═══ Records for this task

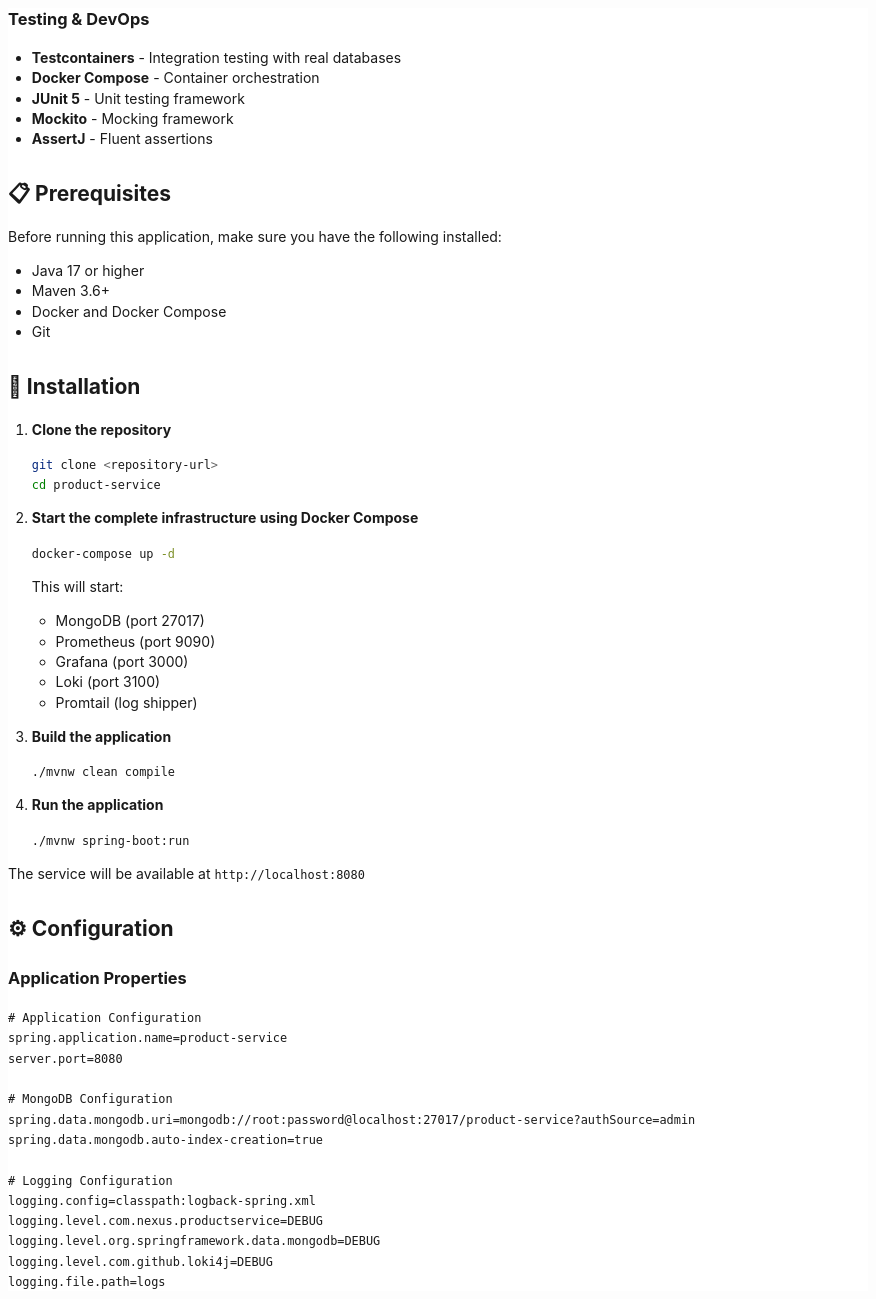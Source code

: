 ### Testing & DevOps
- **Testcontainers** - Integration testing with real databases
- **Docker Compose** - Container orchestration
- **JUnit 5** - Unit testing framework
- **Mockito** - Mocking framework
- **AssertJ** - Fluent assertions

## 📋 Prerequisites

Before running this application, make sure you have the following installed:

- Java 17 or higher
- Maven 3.6+
- Docker and Docker Compose
- Git

## 🚀 Installation

1. **Clone the repository**
   ```bash
   git clone <repository-url>
   cd product-service
   ```

2. **Start the complete infrastructure using Docker Compose**
   ```bash
   docker-compose up -d
   ```
   This will start:
   - MongoDB (port 27017)
   - Prometheus (port 9090)
   - Grafana (port 3000)
   - Loki (port 3100)
   - Promtail (log shipper)

3. **Build the application**
   ```bash
   ./mvnw clean compile
   ```

4. **Run the application**
   ```bash
   ./mvnw spring-boot:run
   ```

The service will be available at `http://localhost:8080`

## ⚙️ Configuration

### Application Properties

```properties
# Application Configuration
spring.application.name=product-service
server.port=8080

# MongoDB Configuration
spring.data.mongodb.uri=mongodb://root:password@localhost:27017/product-service?authSource=admin
spring.data.mongodb.auto-index-creation=true

# Logging Configuration
logging.config=classpath:logback-spring.xml
logging.level.com.nexus.productservice=DEBUG
logging.level.org.springframework.data.mongodb=DEBUG
logging.level.com.github.loki4j=DEBUG
logging.file.path=logs
```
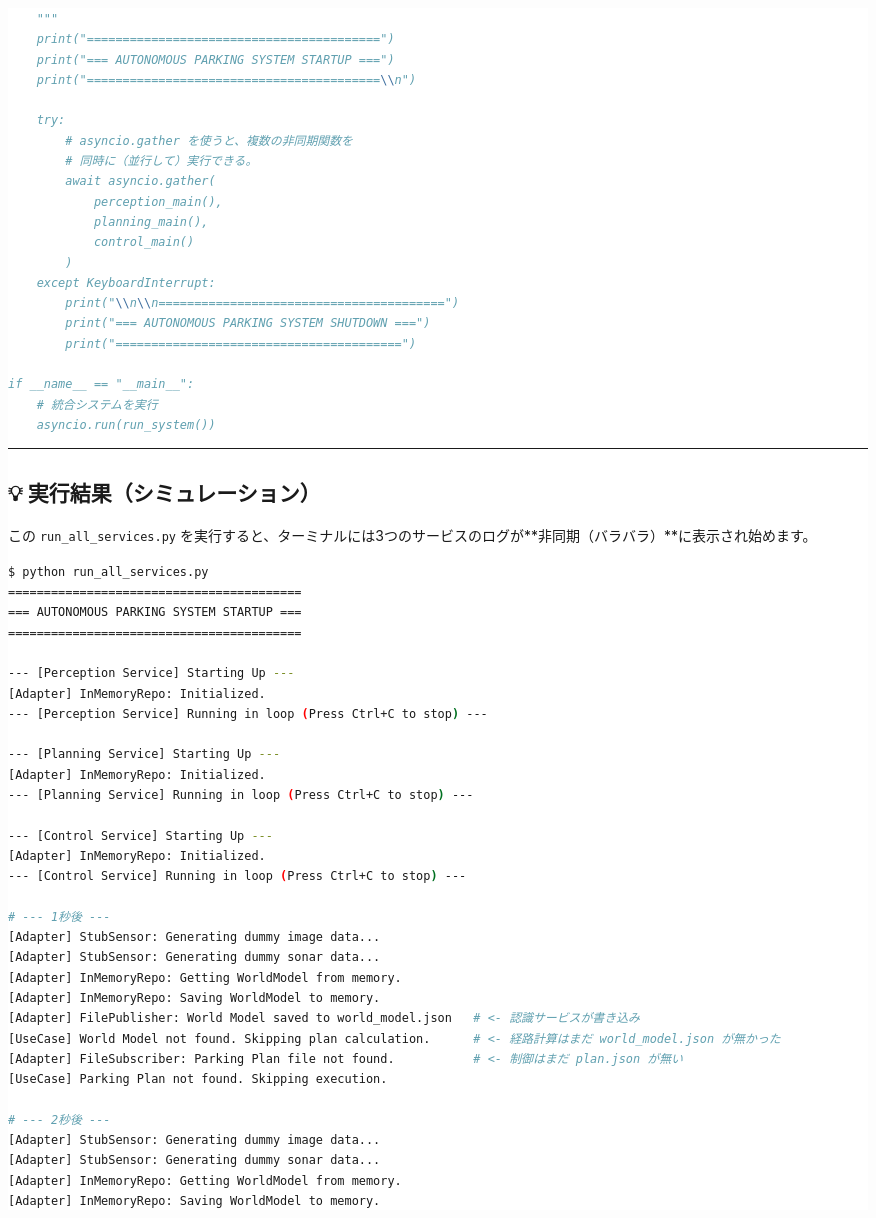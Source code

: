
 ```python
    """
    print("=========================================")
    print("=== AUTONOMOUS PARKING SYSTEM STARTUP ===")
    print("=========================================\\n")

    try:
        # asyncio.gather を使うと、複数の非同期関数を
        # 同時に（並行して）実行できる。
        await asyncio.gather(
            perception_main(),
            planning_main(),
            control_main()
        )
    except KeyboardInterrupt:
        print("\\n\\n========================================")
        print("=== AUTONOMOUS PARKING SYSTEM SHUTDOWN ===")
        print("========================================")

if __name__ == "__main__":
    # 統合システムを実行
    asyncio.run(run_system())

```

---

## 💡 実行結果（シミュレーション）

この `run_all_services.py` を実行すると、ターミナルには3つのサービスのログが\*\*非同期（バラバラ）\*\*に表示され始めます。

```bash
$ python run_all_services.py
=========================================
=== AUTONOMOUS PARKING SYSTEM STARTUP ===
=========================================

--- [Perception Service] Starting Up ---
[Adapter] InMemoryRepo: Initialized.
--- [Perception Service] Running in loop (Press Ctrl+C to stop) ---

--- [Planning Service] Starting Up ---
[Adapter] InMemoryRepo: Initialized.
--- [Planning Service] Running in loop (Press Ctrl+C to stop) ---

--- [Control Service] Starting Up ---
[Adapter] InMemoryRepo: Initialized.
--- [Control Service] Running in loop (Press Ctrl+C to stop) ---

# --- 1秒後 ---
[Adapter] StubSensor: Generating dummy image data...
[Adapter] StubSensor: Generating dummy sonar data...
[Adapter] InMemoryRepo: Getting WorldModel from memory.
[Adapter] InMemoryRepo: Saving WorldModel to memory.
[Adapter] FilePublisher: World Model saved to world_model.json   # <- 認識サービスが書き込み
[UseCase] World Model not found. Skipping plan calculation.      # <- 経路計算はまだ world_model.json が無かった
[Adapter] FileSubscriber: Parking Plan file not found.           # <- 制御はまだ plan.json が無い
[UseCase] Parking Plan not found. Skipping execution.

# --- 2秒後 ---
[Adapter] StubSensor: Generating dummy image data...
[Adapter] StubSensor: Generating dummy sonar data...
[Adapter] InMemoryRepo: Getting WorldModel from memory.
[Adapter] InMemoryRepo: Saving WorldModel to memory.
```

══════

Problem to solve:
The records are to be duplicated in full and exactly, with images left out.

Output for this task:
Source code

: ### Testing & DevOps
- **Testcontainers** - Integration testing with real databases
- **Docker Compose** - Container orchestration
- **JUnit 5** - Unit testing framework
- **Mockito** - Mocking framework
- **AssertJ** - Fluent assertions

## 📋 Prerequisites

Before running this application, make sure you have the following installed:

- Java 17 or higher
- Maven 3.6+
- Docker and Docker Compose
- Git

## 🚀 Installation

1. **Clone the repository**
   ```bash
   git clone <repository-url>
   cd product-service
   ```

2. **Start the complete infrastructure using Docker Compose**
   ```bash
   docker-compose up -d
   ```
   This will start:
   - MongoDB (port 27017)
   - Prometheus (port 9090)
   - Grafana (port 3000)
   - Loki (port 3100)
   - Promtail (log shipper)

3. **Build the application**
   ```bash
   ./mvnw clean compile
   ```

4. **Run the application**
   ```bash
   ./mvnw spring-boot:run
   ```

The service will be available at `http://localhost:8080`

## ⚙️ Configuration

### Application Properties

```properties
# Application Configuration
spring.application.name=product-service
server.port=8080

# MongoDB Configuration
spring.data.mongodb.uri=mongodb://root:password@localhost:27017/product-service?authSource=admin
spring.data.mongodb.auto-index-creation=true

# Logging Configuration
logging.config=classpath:logback-spring.xml
logging.level.com.nexus.productservice=DEBUG
logging.level.org.springframework.data.mongodb=DEBUG
logging.level.com.github.loki4j=DEBUG
logging.file.path=logs
```
Source code

:
 ```python
    """
    print("=========================================")
    print("=== AUTONOMOUS PARKING SYSTEM STARTUP ===")
    print("=========================================\\n")

    try:
        # asyncio.gather を使うと、複数の非同期関数を
        # 同時に（並行して）実行できる。
        await asyncio.gather(
            perception_main(),
            planning_main(),
            control_main()
        )
    except KeyboardInterrupt:
        print("\\n\\n========================================")
        print("=== AUTONOMOUS PARKING SYSTEM SHUTDOWN ===")
        print("========================================")

if __name__ == "__main__":
    # 統合システムを実行
    asyncio.run(run_system())

```

---

## 💡 実行結果（シミュレーション）

この `run_all_services.py` を実行すると、ターミナルには3つのサービスのログが\*\*非同期（バラバラ）\*\*に表示され始めます。

```bash
$ python run_all_services.py
=========================================
=== AUTONOMOUS PARKING SYSTEM STARTUP ===
=========================================

--- [Perception Service] Starting Up ---
[Adapter] InMemoryRepo: Initialized.
--- [Perception Service] Running in loop (Press Ctrl+C to stop) ---

--- [Planning Service] Starting Up ---
[Adapter] InMemoryRepo: Initialized.
--- [Planning Service] Running in loop (Press Ctrl+C to stop) ---

--- [Control Service] Starting Up ---
[Adapter] InMemoryRepo: Initialized.
--- [Control Service] Running in loop (Press Ctrl+C to stop) ---

# --- 1秒後 ---
[Adapter] StubSensor: Generating dummy image data...
[Adapter] StubSensor: Generating dummy sonar data...
[Adapter] InMemoryRepo: Getting WorldModel from memory.
[Adapter] InMemoryRepo: Saving WorldModel to memory.
[Adapter] FilePublisher: World Model saved to world_model.json   # <- 認識サービスが書き込み
[UseCase] World Model not found. Skipping plan calculation.      # <- 経路計算はまだ world_model.json が無かった
[Adapter] FileSubscriber: Parking Plan file not found.           # <- 制御はまだ plan.json が無い
[UseCase] Parking Plan not found. Skipping execution.

# --- 2秒後 ---
[Adapter] StubSensor: Generating dummy image data...
[Adapter] StubSensor: Generating dummy sonar data...
[Adapter] InMemoryRepo: Getting WorldModel from memory.
[Adapter] InMemoryRepo: Saving WorldModel to memory.
```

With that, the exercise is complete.